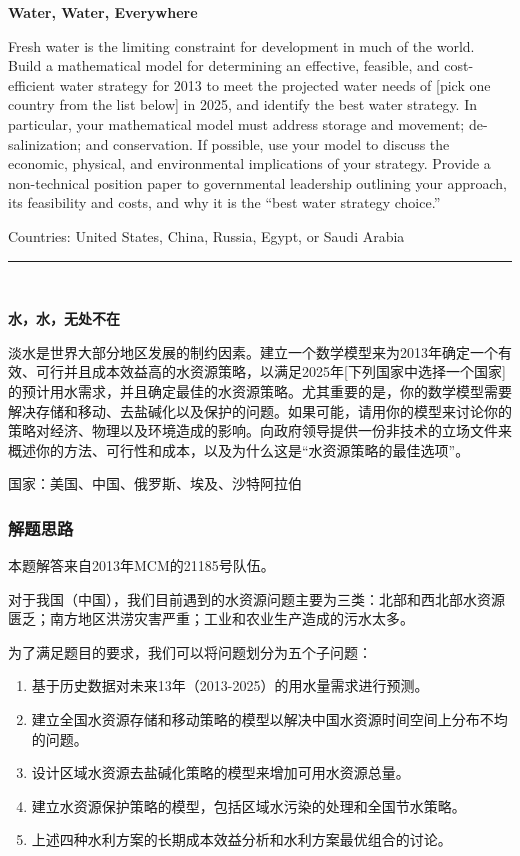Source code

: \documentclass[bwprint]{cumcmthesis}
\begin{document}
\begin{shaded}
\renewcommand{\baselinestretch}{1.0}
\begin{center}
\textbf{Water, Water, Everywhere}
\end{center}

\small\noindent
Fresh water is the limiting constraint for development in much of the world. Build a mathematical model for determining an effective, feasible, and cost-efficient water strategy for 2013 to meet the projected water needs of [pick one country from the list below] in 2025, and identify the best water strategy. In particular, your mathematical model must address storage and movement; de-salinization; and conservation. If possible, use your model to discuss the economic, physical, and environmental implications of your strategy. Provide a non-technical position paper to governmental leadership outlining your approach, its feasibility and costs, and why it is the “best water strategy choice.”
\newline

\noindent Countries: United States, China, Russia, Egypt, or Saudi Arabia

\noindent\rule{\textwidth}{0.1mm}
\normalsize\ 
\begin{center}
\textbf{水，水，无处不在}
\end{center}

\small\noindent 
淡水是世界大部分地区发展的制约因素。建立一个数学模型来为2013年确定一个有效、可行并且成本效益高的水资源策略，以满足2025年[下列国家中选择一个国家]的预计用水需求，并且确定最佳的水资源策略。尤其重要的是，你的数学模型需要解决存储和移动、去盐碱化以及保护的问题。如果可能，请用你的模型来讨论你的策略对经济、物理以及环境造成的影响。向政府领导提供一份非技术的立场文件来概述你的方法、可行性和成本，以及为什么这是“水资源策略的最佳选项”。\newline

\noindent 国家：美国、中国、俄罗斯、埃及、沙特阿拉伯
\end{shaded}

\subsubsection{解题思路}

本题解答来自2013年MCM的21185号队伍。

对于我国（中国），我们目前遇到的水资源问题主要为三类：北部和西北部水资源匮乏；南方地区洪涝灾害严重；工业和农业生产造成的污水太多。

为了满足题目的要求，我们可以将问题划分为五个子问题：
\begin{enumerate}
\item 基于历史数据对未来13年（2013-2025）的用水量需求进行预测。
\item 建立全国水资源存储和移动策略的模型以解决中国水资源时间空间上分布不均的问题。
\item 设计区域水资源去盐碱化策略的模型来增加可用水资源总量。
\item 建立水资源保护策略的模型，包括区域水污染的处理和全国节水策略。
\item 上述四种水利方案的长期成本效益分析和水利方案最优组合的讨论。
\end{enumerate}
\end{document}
——————————
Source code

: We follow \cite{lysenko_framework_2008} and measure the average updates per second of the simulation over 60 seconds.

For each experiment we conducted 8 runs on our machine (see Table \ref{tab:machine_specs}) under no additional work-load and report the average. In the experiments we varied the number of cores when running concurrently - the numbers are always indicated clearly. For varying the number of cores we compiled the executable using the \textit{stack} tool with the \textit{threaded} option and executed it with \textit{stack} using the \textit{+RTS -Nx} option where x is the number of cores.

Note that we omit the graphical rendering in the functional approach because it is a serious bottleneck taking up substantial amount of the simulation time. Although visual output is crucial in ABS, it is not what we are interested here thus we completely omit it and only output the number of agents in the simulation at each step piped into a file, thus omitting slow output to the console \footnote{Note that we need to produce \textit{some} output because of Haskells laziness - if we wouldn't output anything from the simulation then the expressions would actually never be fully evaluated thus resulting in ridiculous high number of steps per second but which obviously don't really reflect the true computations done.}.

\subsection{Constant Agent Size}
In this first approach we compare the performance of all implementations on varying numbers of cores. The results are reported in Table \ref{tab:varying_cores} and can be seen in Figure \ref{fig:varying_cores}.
——————————
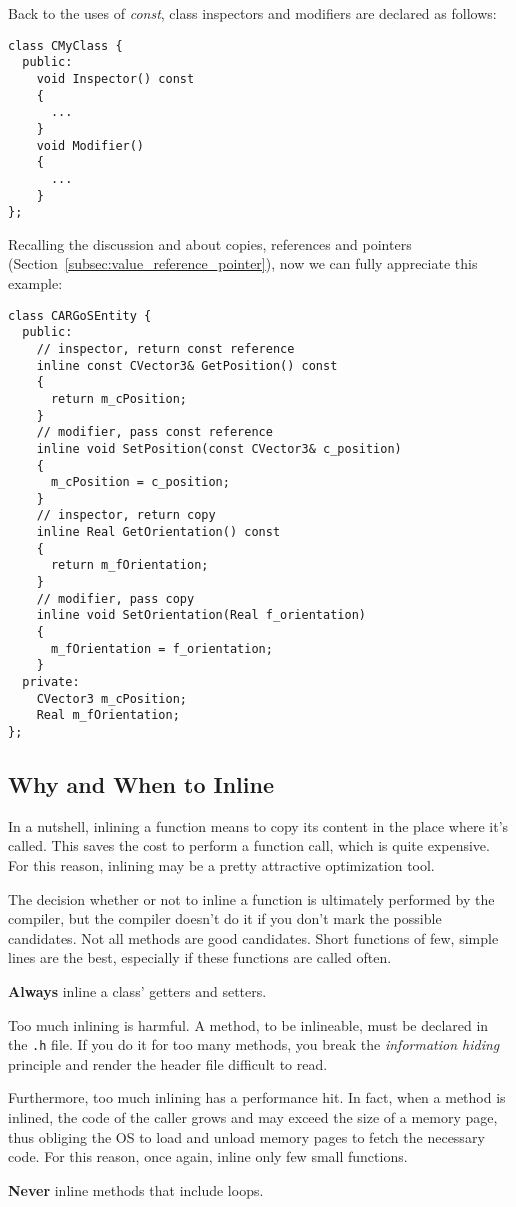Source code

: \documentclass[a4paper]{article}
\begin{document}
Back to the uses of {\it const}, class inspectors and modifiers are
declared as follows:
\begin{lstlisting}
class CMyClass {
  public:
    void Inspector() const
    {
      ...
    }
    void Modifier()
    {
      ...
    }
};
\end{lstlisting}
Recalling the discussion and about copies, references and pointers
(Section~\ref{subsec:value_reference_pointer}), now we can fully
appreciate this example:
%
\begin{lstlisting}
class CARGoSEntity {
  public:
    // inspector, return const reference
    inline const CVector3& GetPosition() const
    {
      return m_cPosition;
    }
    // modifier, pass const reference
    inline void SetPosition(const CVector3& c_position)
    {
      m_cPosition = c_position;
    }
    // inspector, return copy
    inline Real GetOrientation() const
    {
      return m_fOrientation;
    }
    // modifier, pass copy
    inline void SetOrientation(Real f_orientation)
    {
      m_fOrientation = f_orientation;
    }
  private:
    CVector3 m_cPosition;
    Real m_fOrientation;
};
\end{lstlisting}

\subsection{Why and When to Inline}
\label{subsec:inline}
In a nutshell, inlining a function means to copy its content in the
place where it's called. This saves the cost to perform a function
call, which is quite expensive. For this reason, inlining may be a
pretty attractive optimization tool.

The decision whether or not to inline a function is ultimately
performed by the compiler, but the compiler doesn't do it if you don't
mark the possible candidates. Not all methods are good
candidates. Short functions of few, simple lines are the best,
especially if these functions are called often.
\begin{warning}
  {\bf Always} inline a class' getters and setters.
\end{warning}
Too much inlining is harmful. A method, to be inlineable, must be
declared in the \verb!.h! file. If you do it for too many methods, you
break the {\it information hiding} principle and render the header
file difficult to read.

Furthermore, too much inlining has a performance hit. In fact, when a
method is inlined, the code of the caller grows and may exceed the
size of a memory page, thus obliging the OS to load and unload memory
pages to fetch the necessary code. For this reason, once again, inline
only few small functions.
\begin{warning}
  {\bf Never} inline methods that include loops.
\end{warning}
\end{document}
——————————
Your response should be the lines of the entries above that include the string "methods".

Solved problem:
mark the possible candidates. Not all methods are good
declared in the \verb!.h! file. If you do it for too many methods, you
  {\bf Never} inline methods that include loops.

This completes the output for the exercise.